Вера переключила скорость и запела. Мы поднимались на крутой холм перед въездом в наш городишко. Я закрыла глаза, предчувствуя нечто очень приятное, и вдруг песня оборвалась. Через мгновение я услышала ужасающий Верин крик:
— Яна, береги голову!
Навстречу нам мчался зеленый грузовик. Я только помню, как прикрыла руками живот. А потом последовал резкий удар, меня куда-то отбросило, и наступила тьма…
Вахтер районной больницы узнал меня сразу — во время учений его призывали на некоторое время на переподготовку.
— Такое несчастье, товарищ надпоручик, такое несчастье!
— Где моя жена?
Ожидание было невероятно мучительным. Из больницы вышел мужчина с двумя детьми, дети плакали, мужчина был смертельно бледен.
Вахтер опять затараторил:
— Возможно… возможно… она еще в операционной. Не знаю. Вторую женщину отвезли в Прагу, в военный госпиталь. На вертолете.
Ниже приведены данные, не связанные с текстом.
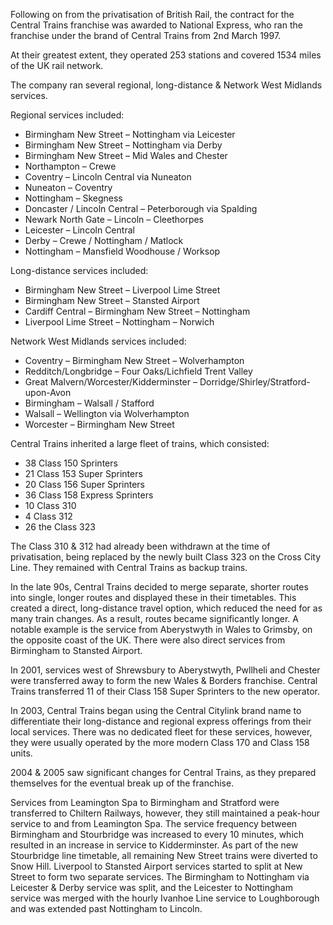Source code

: Following on from the privatisation of British Rail, the contract for the Central Trains franchise was awarded to National Express, who ran the franchise under the brand of Central Trains from 2nd March 1997. 

At their greatest extent, they operated 253 stations and covered 1534 miles of the UK rail network.

The company ran several regional, long-distance & Network West Midlands services.

Regional services included:
-	Birmingham New Street – Nottingham via Leicester
-	Birmingham New Street – Nottingham via Derby
-	Birmingham New Street – Mid Wales and Chester
-	Northampton – Crewe
-	Coventry – Lincoln Central via Nuneaton
-	Nuneaton – Coventry 
-	Nottingham – Skegness
-	Doncaster / Lincoln Central – Peterborough via Spalding
-	Newark North Gate – Lincoln – Cleethorpes
-	Leicester – Lincoln Central
-	Derby – Crewe / Nottingham / Matlock
-	Nottingham – Mansfield Woodhouse / Worksop

Long-distance services included:
-	Birmingham New Street – Liverpool Lime Street
-	Birmingham New Street – Stansted Airport
-	Cardiff Central – Birmingham New Street – Nottingham 
-	Liverpool Lime Street – Nottingham – Norwich

Network West Midlands services included:
-	Coventry – Birmingham New Street – Wolverhampton
-	Redditch/Longbridge – Four Oaks/Lichfield Trent Valley
-	Great Malvern/Worcester/Kidderminster – Dorridge/Shirley/Stratford-upon-Avon
-	Birmingham – Walsall / Stafford
-	Walsall – Wellington via Wolverhampton
-	Worcester – Birmingham New Street

Central Trains inherited a large fleet of trains, which consisted:
-	38 Class 150 Sprinters
-	21 Class 153 Super Sprinters
-	20 Class 156 Super Sprinters
-	36 Class 158 Express Sprinters
-	10 Class 310
-	4 Class 312
-	26 the Class 323

The Class 310 & 312 had already been withdrawn at the time of privatisation, being replaced by the newly built Class 323 on the Cross City Line. They remained with Central Trains as backup trains.

In the late 90s, Central Trains decided to merge separate, shorter routes into single, longer routes and displayed these in their timetables. This created a direct, long-distance travel option, which reduced the need for as many train changes. As a result, routes became significantly longer. A notable example is the service from Aberystwyth in Wales to Grimsby, on the opposite coast of the UK. There were also direct services from Birmingham to Stansted Airport.

In 2001, services west of Shrewsbury to Aberystwyth, Pwllheli and Chester were transferred away to form the new Wales & Borders franchise. Central Trains transferred 11 of their Class 158 Super Sprinters to the new operator.

In 2003, Central Trains began using the Central Citylink brand name to differentiate their long-distance and regional express offerings from their local services. There was no dedicated fleet for these services, however, they were usually operated by the more modern Class 170 and Class 158 units. 

2004 & 2005 saw significant changes for Central Trains, as they prepared themselves for the eventual break up of the franchise. 

Services from Leamington Spa to Birmingham and Stratford were transferred to Chiltern Railways, however, they still maintained a peak-hour service to and from Leamington Spa. The service frequency between Birmingham and Stourbridge was increased to every 10 minutes, which resulted in an increase in service to Kidderminster. As part of the new Stourbridge line timetable, all remaining New Street trains were diverted to Snow Hill. Liverpool to Stansted Airport services started to split at New Street to form two separate services. The Birmingham to Nottingham via Leicester & Derby service was split, and the Leicester to Nottingham service was merged with the hourly Ivanhoe Line service to Loughborough and was extended past Nottingham to Lincoln.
Я взбежал по лестнице. Длинный пустынный коридор, в конце которого на стеклянных дверях операционной горела яркая надпись: «Вход строго воспрещен!» Кто же может запретить мне войти? Но я все-таки удержался, не вошел.
Десять, пятнадцать, двадцать, двадцать пять минут ожидания… Круглые часы в коридоре равнодушно отсчитывали мгновения. Казалось, прошла целая вечность, когда из какой-то двери вышла молоденькая сестра. Она поддерживала женщину с загипсованной ногой.
Я подбежал к ней, сестра посмотрела на меня с сочувствием, но сразу покачала головой:
— Ничего не знаю, все в операционной.
Она чем-то напоминала мне Яну, ту Яну, которую я когда-то встретил в «Манесе». Воспоминания наваливаются на меня, вызывая щемящую боль в сердце. Вот Яна стоит передо мной в красном пальто с мороженым, а вот в переполненном магазинчике пишет на чеке: «Любимый мой!» Вот она в белом платье невесты, и я беру ее на руки и переношу через лужи, а вот прямо в лыжных ботинках и спортивной куртке она падает на постель и мгновенно засыпает. Вот Яна в купальнике, и я сталкиваю ее с огромного валуна в ледяную воду, а она кричит от ужаса и восторга. Вот я держу ее в объятиях, а капли с мокрых волос стекают по ее мягкой бронзовой коже. А вот она после рождения Гонзика — неузнаваемо бледная после перенесенных страданий и непередаваемо прекрасная. И наконец, она на перроне машет вслед уходящему поезду, ее маленькая фигурка уменьшается у меня на глазах, становится уже еле различимой точкой. Боже, неужели я схожу с ума?..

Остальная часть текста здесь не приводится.